One point Burke doesn't make that I think should be made is that Stross's scenario faces the same problem that we have with the record now. After all, there was total record of the past, when it occurred. It deteriorated, and began deteriorating as soon as it existed. Historical evidence is simply that total record itself remaining in fragments. All Stross's super-storage really does is increase the shelf-life of the past through a complicated set of back-up systems; it reduces reliance on human memory and transmission of memory alone. But it is still the past in record, and it still will deteriorate, and it still will do so at prodigious speed. The nice thing about it would be that if one part deteriorated we'd have some redundancy to reduce the chances of total loss; and the redundancy can in some cases be made fairly durable. But it cannot be made infinitely so, and some of these systems are less durable than they seem. Two hundred years from now I very much doubt that anything more than a minute selection of the blogosphere will even exist any more, Wayback Machine not withstanding. This minute slice still may be a huge wealth of information -- but most of what exists now will be completely lost.
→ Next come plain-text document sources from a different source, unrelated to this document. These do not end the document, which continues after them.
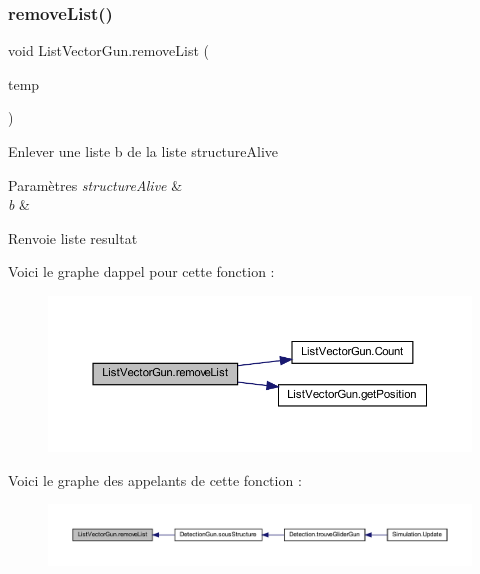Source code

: \subsubsection{\texorpdfstring{remove\+List()}{removeList()}}
{\footnotesize\ttfamily void List\+Vector\+Gun.\+remove\+List (\begin{DoxyParamCaption}\item[{\mbox{\hyperlink{class_list_vector_gun}{List\+Vector\+Gun}}}]{temp }\end{DoxyParamCaption})\hspace{0.3cm}{\ttfamily [inline]}}



Enlever une liste b de la liste structure\+Alive 


\begin{DoxyParams}{Paramètres}
{\em structure\+Alive} & \\
\hline
{\em b} & \\
\hline
\end{DoxyParams}
\begin{DoxyReturn}{Renvoie}
liste resultat
\end{DoxyReturn}
Voici le graphe d\textquotesingle{}appel pour cette fonction \+:
\nopagebreak
\begin{figure}[H]
\begin{center}
\leavevmode
\includegraphics[width=350pt]{class_list_vector_gun_a81d2c8a06d61648f274eb644901f1959_cgraph}
\end{center}
\end{figure}
Voici le graphe des appelants de cette fonction \+:
\nopagebreak
\begin{figure}[H]
\begin{center}
\leavevmode
\includegraphics[width=350pt]{class_list_vector_gun_a81d2c8a06d61648f274eb644901f1959_icgraph}
\end{center}
\end{figure}
\mbox{\label{class_list_vector_gun_a92aa301df19a9b1cd5f6e635e6a0c86f}} 
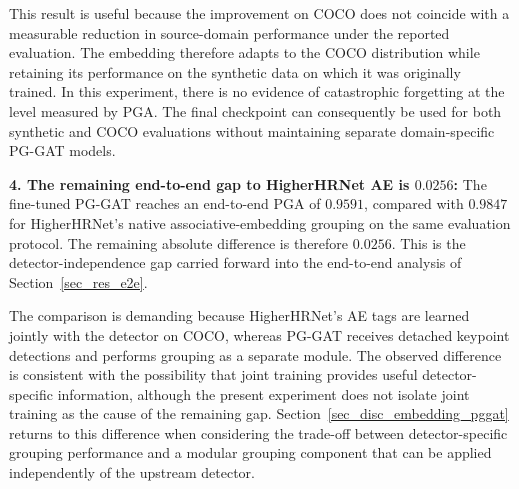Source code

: This result is useful because the improvement on COCO does not coincide
with a measurable reduction in source-domain performance under the
reported evaluation.
The embedding therefore adapts to the COCO distribution while retaining
its performance on the synthetic data on which it was originally trained.
In this experiment, there is no evidence of catastrophic forgetting
at the level measured by PGA.
The final checkpoint can consequently be used for both synthetic and
COCO evaluations without maintaining separate domain-specific PG-GAT
models.

\textbf{4. The remaining end-to-end gap to HigherHRNet AE is
$0.0256$:}
The fine-tuned PG-GAT reaches an end-to-end PGA of $0.9591$,
compared with $0.9847$ for HigherHRNet's native associative-embedding
grouping on the same evaluation protocol.
The remaining absolute difference is therefore $0.0256$.
This is the detector-independence gap carried forward into the
end-to-end analysis of Section~\ref{sec_res_e2e}.

The comparison is demanding because HigherHRNet's AE tags are learned
jointly with the detector on COCO,
whereas PG-GAT receives detached keypoint detections and performs
grouping as a separate module.
The observed difference is consistent with the possibility that joint
training provides useful detector-specific information,
although the present experiment does not isolate joint training
as the cause of the remaining gap.
Section~\ref{sec_disc_embedding_pggat} returns to this difference
when considering the trade-off between detector-specific grouping
performance and a modular grouping component that can be applied
independently of the upstream detector.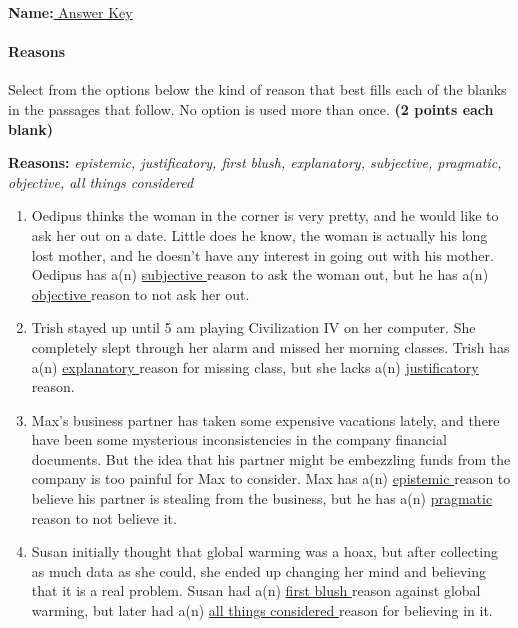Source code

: \documentclass[10pt]{article}
\begin{document}
\small

\textbf{Name:}\underline{  Answer Key  }

\paragraph{Reasons}

Select from the options below the kind of reason that best fills each of the blanks in the passages that follow. No option is used more than once. \textbf{(2 points each blank)}

\begin{center}\textbf{Reasons:} \textit{epistemic, justificatory, first blush, explanatory, subjective, pragmatic, objective, all things considered}\end{center}

\begin{enumerate}
 \item Oedipus thinks the woman in the corner is very pretty, and he would like to ask her out on a date.  Little does he know, the woman is actually his long lost mother, and he doesn't have any interest in going out with his mother.  Oedipus has a(n) \underline{  subjective  } reason to ask the woman out, but he has a(n) \underline{  objective  } reason to not ask her out.
 
 \item Trish stayed up until 5 am playing Civilization IV on her computer.  She completely slept through her alarm and missed her morning classes. Trish has a(n) \underline{  explanatory  } reason for missing class, but she lacks a(n) \underline{  justificatory  } reason.
 
 \item Max's business partner has taken some expensive vacations lately, and there have been some mysterious inconsistencies in the company financial documents.  But the idea that his partner might be embezzling funds from the company is too painful for Max to consider.  Max has a(n) \underline{  epistemic  } reason to believe his partner is stealing from the business, but he has a(n) \underline{  pragmatic  } reason to not believe it.
 
 \item Susan initially thought that global warming was a hoax, but after collecting as much data as she could, she ended up changing her mind and believing that it is a real problem. Susan had a(n) \underline{  first blush  } reason against global warming, but later had a(n) \underline{  all things considered  } reason for believing in it.
 

\end{enumerate}
\end{document}
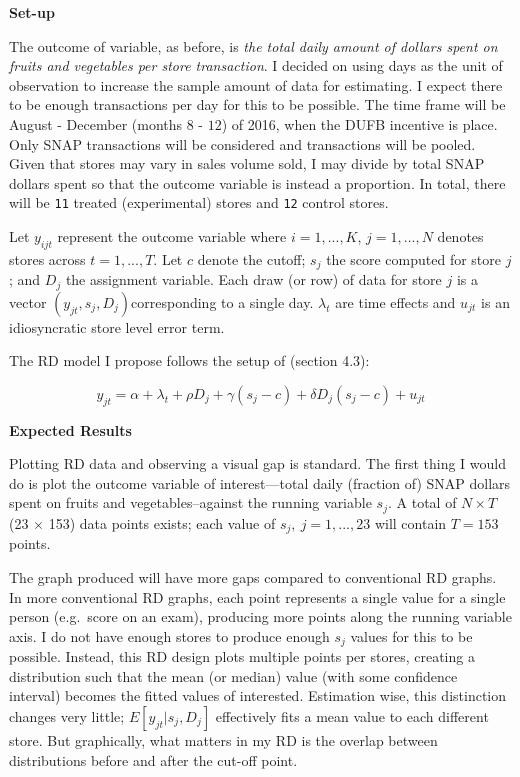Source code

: \documentclass[12pt,letterpaperpaper,]{book}
\begin{document}
\textbf{Set-up}

The outcome of variable, as before, is \emph{the total daily amount of
dollars spent on fruits and vegetables per store transaction}. I decided
on using days as the unit of observation to increase the sample amount
of data for estimating. I expect there to be enough transactions per day
for this to be possible. The time frame will be August - December
(months \(8\) - \(12\)) of 2016, when the DUFB incentive is place. Only
SNAP transactions will be considered and transactions will be pooled.
Given that stores may vary in sales volume sold, I may divide by total
SNAP dollars spent so that the outcome variable is instead a proportion.
In total, there will be \texttt{11} treated (experimental) stores and
\texttt{12} control stores.

Let \(y_{ijt}\) represent the outcome variable where \(i=1,...,K\),
\(j=1,...,N\) denotes stores across \(t=1,...,T\). Let \(c\) denote the
cutoff; \(s_{j}\) the score computed for store \(j\); and \(D_{j}\) the
assignment variable. Each draw (or row) of data for store \(j\) is a
vector \((y_{jt}, s_{j}, D_{j})\)corresponding to a single day.
\(\lambda_t\) are time effects and \(u_{jt}\) is an idiosyncratic store
level error term.

The RD model I propose follows the setup of \citet{lee_regression_2010}
(section 4.3):

\[y_{jt} = \alpha + \lambda_t + \rho D_{j} + \gamma (s_{j} - c) + \delta D_{j}(s_{j} - c) + u_{jt}\]

\textbf{Expected Results}

Plotting RD data and observing a visual gap is standard. The first thing
I would do is plot the outcome variable of interest---total daily
(fraction of) SNAP dollars spent on fruits and vegetables--against the
running variable \(s_j\). A total of \(N \times T\) (23 \(\times\) 153)
data points exists; each value of \(s_j,~j=1,...,23\) will contain
\(T=153\) points.

The graph produced will have more gaps compared to conventional RD
graphs. In more conventional RD graphs, each point represents a single
value for a single person (e.g.~score on an exam), producing more points
along the running variable axis. I do not have enough stores to produce
enough \(s_j\) values for this to be possible. Instead, this RD design
plots multiple points per stores, creating a distribution such that the
mean (or median) value (with some confidence interval) becomes the
fitted values of interested. Estimation wise, this distinction changes
very little; \(E[y_{jt}|s_{j}, D_{j}]\) effectively fits a mean value to
each different store. But graphically, what matters in my RD is the
overlap between distributions before and after the cut-off point.



\backmatter
\printindex
\end{document}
This scenario will not change under any circumstances; we can delay and defer the end, but sooner or later information, like people, begins to die. Perhaps to some extent this counterbalances the other problems; but to the extent it does, the future looks less like Stross's vision and more like business as usual.

A further point that I think worth making is that, even if it all came to fruition, and all the problems with the total record itself avoided, there would be new problems for historians sorting through a total record of a society trying to handle a total record of a society with a total record of a previous society. It all seems rather unstable. But that's just an idea.